Construct a non-abelian group of order 75. Classify all groups of order 75.
Let \(H = Z_5 \times Z_5\) and \(K = Z_3 = \langle x \rangle\). It is known that \(\text{Aut}(H)\) has order \(5(5-1)^2(5+1) = 2^5 \cdot 3 \cdot 5\), so it has a Sylow 3-subgroup \(H_3\ = \langle y \rangle\). Hence we can define a homomorphism \(\varphi : K \rightarrow \text{Aut}(H)\) by \(\varphi(x) = y\), inducing a semidirect product \(G = H \rtimes_{\varphi} K\) of order 75. Note that \(G\) is the unique (nontrivial) semidirect product of \(H\) and \(K\) by 5.5.6 since all Sylow 3-subgroups of \(\text{Aut}(H)\) are conjugate. Furthermore \(G\) is non-abelian, since \(\varphi\) is non-trivial meaning \(K \not\trianglelefteq G\).
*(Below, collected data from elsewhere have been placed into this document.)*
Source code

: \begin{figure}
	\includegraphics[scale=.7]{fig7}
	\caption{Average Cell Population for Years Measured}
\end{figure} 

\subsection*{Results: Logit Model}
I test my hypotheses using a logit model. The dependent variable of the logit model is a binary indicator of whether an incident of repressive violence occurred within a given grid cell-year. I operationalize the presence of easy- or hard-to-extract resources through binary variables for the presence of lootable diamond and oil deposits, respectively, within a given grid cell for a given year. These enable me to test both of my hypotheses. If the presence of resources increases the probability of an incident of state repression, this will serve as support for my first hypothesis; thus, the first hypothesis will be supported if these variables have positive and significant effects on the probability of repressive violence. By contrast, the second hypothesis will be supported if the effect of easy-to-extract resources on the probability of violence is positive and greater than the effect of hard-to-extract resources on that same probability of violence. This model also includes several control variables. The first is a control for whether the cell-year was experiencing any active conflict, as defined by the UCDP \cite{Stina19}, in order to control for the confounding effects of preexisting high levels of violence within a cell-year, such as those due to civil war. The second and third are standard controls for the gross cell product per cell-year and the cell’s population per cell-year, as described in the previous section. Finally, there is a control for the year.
Let \(G\) be an order \(75 = 3 \cdot 5^2\) group, and \(G_3\) and \(G_5\) be a Sylow 3- and 5-subgroup. \(n_3\) can either be 1 and 25. If \(n_3 = 25\), then the Sylow 3-subgroups contain \(2 \cdot 25 = 50\) nonidentity elements, forcing any Sylow 5-subgroup to be normal. If \(G_5 \cong Z_{25}\), then \(\text{Aut}(G_5) \cong Z_{20}\), so any homomorphism from \(G_3\) to \(\text{Aut}(G_5)\) must be trivial. Hence we can only construct the abelian group \(Z_{25} \times Z_3 \cong Z_{75}\). If \(G_5 \cong Z_5 \times Z_5\), then we effectively get the unique non-abelian group in the previous paragraph.
Suppose \(n_3 = 1\). Since \(\text{Aut}(G_3) \cong Z_2\), any homomorphism from \(G_5\) to \(\text{Aut}(G_3)\) must be trivial. Thus we only get one new abelian group \(Z_3 \times Z_5 \times Z_5\) (\(Z_3 \times Z_{25}\) was constructed in the previous paragraph).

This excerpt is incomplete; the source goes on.